Having given you an earful about the importance of using dating to create the permanent relationship of marriage, I now address what you should be looking for in marriage. In particular, I want to focus on the erroneous modern search for partners rather than soulmates. What’s the difference, you ask? Well, I’ll tell you.
According to Talmudic legend, the almighty did quite a bit of “dating” before He settled down into a loving relationship with Jews. He offered the Ten Commandments to other nations, but was upset when each of them decided that the requirements were not to their liking. For example, the Chaldeans were interested at first, but when they were told that the Torah forbids stealing, they changed their minds. The Egyptians were put off by that pesky prohibition on adultery, and the Syrians were amazed that they were expected not to covet.
But the Jews were not so fickle. When Moses told them that G-d wanted to give them the commandments, they asked Moses how much they would cost. When he responded that they were free, he said, “Okay, we’ll take ten.” But humor aside, when Moses asked the Jews if they would accept the Ten Commandments, they responded affirmatively with “We will do and we will try to understand,” signifying the need for every relationship to embody the right actions and the right motivations. No petty quibbles from these folks. They were committed to the relationship and they did not care about the conditions.
Okay, on the surface the Jews may not have been the best pick of nations. They’d been slaves for two hundred years, and even after liberation, they griped continually about going back to the fleshpots of Egypt. And there were so few of them! Only six hundred thousand males of military-service age.
But none of that mattered. G-d did not choose to love the Jews for their attributes or skills. He chose to love them because they chose to love Him unconditionally. This is why they said, “We will do” before “we will try to understand”. The Jews reassured G-d that even if they didn’t understand why He wanted certain things, they would still always accommodate Him.

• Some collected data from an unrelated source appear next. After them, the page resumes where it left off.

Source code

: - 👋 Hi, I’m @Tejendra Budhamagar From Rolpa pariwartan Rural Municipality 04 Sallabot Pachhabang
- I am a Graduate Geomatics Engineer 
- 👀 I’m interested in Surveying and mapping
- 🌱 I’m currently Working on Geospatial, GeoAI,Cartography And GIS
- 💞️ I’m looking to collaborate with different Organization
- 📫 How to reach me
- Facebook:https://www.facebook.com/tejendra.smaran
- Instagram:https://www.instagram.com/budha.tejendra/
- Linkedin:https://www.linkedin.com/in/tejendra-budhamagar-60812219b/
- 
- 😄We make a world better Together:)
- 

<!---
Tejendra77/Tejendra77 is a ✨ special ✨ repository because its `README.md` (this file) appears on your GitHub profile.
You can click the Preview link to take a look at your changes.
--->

The difference between a soulmate and a partner
Today, far too few people date in order to find their soulmate. Instead, they search for a “partner.” Because of a fundamental confusion of priorities, these men and women want to find a person who will provide them with many different and superficial things, rather than a companion who will connect with them on the deepest level.
Of course, there is some logic to their thinking. It’s very sensible and businesslike. Imagine, for example, that a man named Stanley wishes to open a clothing store. Seeing the benefits of not undertaking this mammoth project alone, he seeks first to find a partner. He expects the partner to match his contribution in money, toil, creativity, and enterprise. For this, the partner will receive an equal share in the business.
So Stanley puts twenty thousand dollars into the business, and asks his new partner, Harry to invest the same amount. Stanley spends fifty hours per week driving around representing the business to clients, and he expects Harry to do the same. This is why they are partners – because they each contribute an equal share to the business.
What if Harry is not as articulate as Stanley? What if his going out and speaking to clients will prove disastrous to the business? No problem, says Stanley to Harry. I’m good at some things, while you’re good at others. So I’ll put forty hours per week into sales, and I expect you to put an equal amount of time into accounts. Now we have a complementary partnership and that works out fine.
This is how most people go about dating. The first thing they do is determine that marriage is an enterprise that requires two people. Since you are only one person, you require a partner. And what kind of partner should you find? Someone who can either match or at least complement your contribution. Hence, all that men and women today aspire in a marriage is simply finding a partner. Not only do these people not find their soulmate; they’re not even looking. They have settled for something far, far less.
To find the perfect soulmate, you should focus not on what you have, but what you lack
Here you have one of the biggest mistakes of all. The way people today look for a marriage partner is by sitting down and making a list of everything they have to contribute to the relationship. So the man sits down and he says to himself, “Well, I’m good-looking, well educated, come from a good family, have a good sense of humor, and have a great job. Therefore, what I’m looking for is someone who at least brings the same contribution to the party. I need a woman who is very pretty, highly educated, from a great family,” etc. Although this is the most common form of modern dating, it is also the stupidest. Dating should never begin with a list of what we have. Rather, it must begin with making a mental list of what we lack. You don’t go into a relationship because you have something. Rather, you go into a relationship because you are missing something. And only by identifying that one big thing that we are missing are we guaranteed to find someone who actually makes us feel whole.
In other words, a partner in marriage can give you many things. They can bring with them physical beauty, an income, some decent relatives who aren’t all inbred, and an occasional laugh. (Forget about sex once you’re married.) But although the partner brings many things, these things are superficial. A soulmate, on the other hand, brings you only one thing. But it is the most vital thing of all, namely, an end to your loneliness and a feeling that you are the most special person in the entire world.